7. En quatrième lieu, aux termes de l'article 5 de la directive 2013/33/UE du Parlement européen et du conseil du 26 juin 2013 établissant des normes pour l'accueil des personnes demandant la protection internationale : " 1. Les Etat membres informent, au minimum, les demandeurs, dans un délai raisonnable n'excédant pas quinze jours après l'introduction de leur demande de protection internationale, des avantages dont ils peuvent bénéficier et des obligations qu'ils doivent respecter eu égard aux conditions d'accueil. / (). / 2. Les Etats membres font en sorte que les informations prévues au paragraphe 1 soient fournies par écrit et dans une langue que le demandeur comprend ou dont on peut raisonnablement supposer qu'il la comprend. Le cas échéant, ces informations peuvent également être fournies oralement ". Aux termes de l'article L. 551-10 du code de l'entrée et du séjour des étrangers et du droit d'asile : " Le demandeur est informé, dans une langue qu'il comprend ou dont il est raisonnable de penser qu'il la comprend, que le bénéfice des conditions matérielles d'accueil peut lui être refusé ou qu'il peut y être mis fin dans les conditions et selon les modalités prévues aux articles L. 551-15 et L. 551-16 ".
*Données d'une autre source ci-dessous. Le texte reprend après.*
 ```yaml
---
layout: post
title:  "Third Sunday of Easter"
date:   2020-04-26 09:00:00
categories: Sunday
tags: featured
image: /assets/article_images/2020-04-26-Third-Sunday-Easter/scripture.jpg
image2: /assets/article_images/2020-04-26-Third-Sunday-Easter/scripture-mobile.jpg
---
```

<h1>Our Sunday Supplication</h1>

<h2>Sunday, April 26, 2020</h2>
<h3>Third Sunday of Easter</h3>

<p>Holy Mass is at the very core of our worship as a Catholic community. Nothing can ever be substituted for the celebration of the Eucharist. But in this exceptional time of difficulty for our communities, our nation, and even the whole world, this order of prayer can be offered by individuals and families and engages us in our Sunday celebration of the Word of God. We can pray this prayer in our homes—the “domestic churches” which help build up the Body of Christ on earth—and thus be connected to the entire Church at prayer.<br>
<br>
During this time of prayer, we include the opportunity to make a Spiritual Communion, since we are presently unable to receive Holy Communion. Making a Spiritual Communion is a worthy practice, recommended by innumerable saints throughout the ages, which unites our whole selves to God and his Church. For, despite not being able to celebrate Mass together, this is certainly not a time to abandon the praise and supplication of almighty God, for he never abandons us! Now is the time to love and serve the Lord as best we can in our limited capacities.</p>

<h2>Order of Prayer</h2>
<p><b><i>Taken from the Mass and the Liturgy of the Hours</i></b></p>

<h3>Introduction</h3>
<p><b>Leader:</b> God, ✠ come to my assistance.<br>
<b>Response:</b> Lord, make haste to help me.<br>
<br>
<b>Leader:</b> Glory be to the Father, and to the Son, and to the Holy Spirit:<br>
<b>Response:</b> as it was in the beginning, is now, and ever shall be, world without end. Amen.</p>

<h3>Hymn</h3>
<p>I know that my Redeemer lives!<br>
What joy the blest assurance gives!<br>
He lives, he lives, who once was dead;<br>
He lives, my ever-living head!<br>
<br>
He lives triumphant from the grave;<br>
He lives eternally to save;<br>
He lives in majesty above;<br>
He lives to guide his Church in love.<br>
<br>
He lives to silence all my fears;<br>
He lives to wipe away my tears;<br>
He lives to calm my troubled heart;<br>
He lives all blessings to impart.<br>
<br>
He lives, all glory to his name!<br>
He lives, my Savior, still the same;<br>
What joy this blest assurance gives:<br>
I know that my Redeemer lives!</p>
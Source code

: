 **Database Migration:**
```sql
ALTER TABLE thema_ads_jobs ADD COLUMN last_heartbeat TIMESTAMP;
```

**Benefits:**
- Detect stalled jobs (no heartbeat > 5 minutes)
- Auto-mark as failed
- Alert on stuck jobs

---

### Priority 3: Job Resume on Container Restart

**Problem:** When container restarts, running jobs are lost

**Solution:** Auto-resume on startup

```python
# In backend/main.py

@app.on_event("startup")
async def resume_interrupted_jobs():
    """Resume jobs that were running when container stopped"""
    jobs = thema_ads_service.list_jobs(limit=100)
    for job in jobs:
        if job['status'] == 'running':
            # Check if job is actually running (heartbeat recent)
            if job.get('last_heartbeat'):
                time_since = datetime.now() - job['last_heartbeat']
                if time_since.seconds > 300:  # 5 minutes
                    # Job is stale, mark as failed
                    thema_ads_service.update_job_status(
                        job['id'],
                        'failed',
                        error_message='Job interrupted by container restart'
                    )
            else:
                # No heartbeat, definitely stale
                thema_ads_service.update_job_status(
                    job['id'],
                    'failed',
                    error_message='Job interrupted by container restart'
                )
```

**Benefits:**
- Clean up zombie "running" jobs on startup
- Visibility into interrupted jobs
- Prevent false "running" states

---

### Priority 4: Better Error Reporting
8. D'une part, le moyen tiré de ce que la décision attaquée aurait été prise en méconnaissance de l'article 5 de la directive 2013/33/UE du Parlement européen et du Conseil du 26 juin 2013 établissant les normes pour l'accueil des personnes demandant la protection internationale est inopérant dès lors que le texte de cette directive a été régulièrement transposé en droit interne par le décret n° 2015-1166 du 21 septembre 2015 pris pour l'application de la loi n° 2015-925 du 29 juillet 2015 relative à la réforme du droit d'asile. D'autre part, il ressort du formulaire d'offre de prise en charge, produit par l'OFII, que le requérant a coché la case correspondant à la ligne " je certifie avoir été informée dans une langue que je comprends des conditions et modalités de refus et de cessation des conditions matérielles d'accueil ". Par suite, il n'est pas fondé à soutenir que les conditions d'octroi, de refus et de cessation des conditions matérielles d'accueil ne lui auraient pas été notifiées dans une langue qu'il comprend.
9. En cinquième lieu, l'article L. 141-3 du code de l'entrée et du séjour des étrangers et du droit d'asile dispose que : " Lorsque les dispositions du présent code prévoient qu'une information ou qu'une décision doit être communiquée à un étranger dans une langue qu'il comprend, cette information peut se faire soit au moyen de formulaires écrits dans cette langue, soit par l'intermédiaire d'un interprète. L'assistance de l'interprète est obligatoire si l'étranger ne parle pas le français et qu'il ne sait pas lire ".
10. Il ressort des pièces du dossier que l'entretien de vulnérabilité de M. B a été réalisé avec l'aide d'un interprète en langue pachto. Par suite, le moyen tiré de la méconnaissance de l'article L. 141-3 du code de l'entrée et du séjour des étrangers et du droit d'asile doit être écarté. La circonstance que le nom et les coordonnées de l'interprète ne sont pas mentionnés sur le formulaire est sans incidence sur la légalité de la décision attaquée.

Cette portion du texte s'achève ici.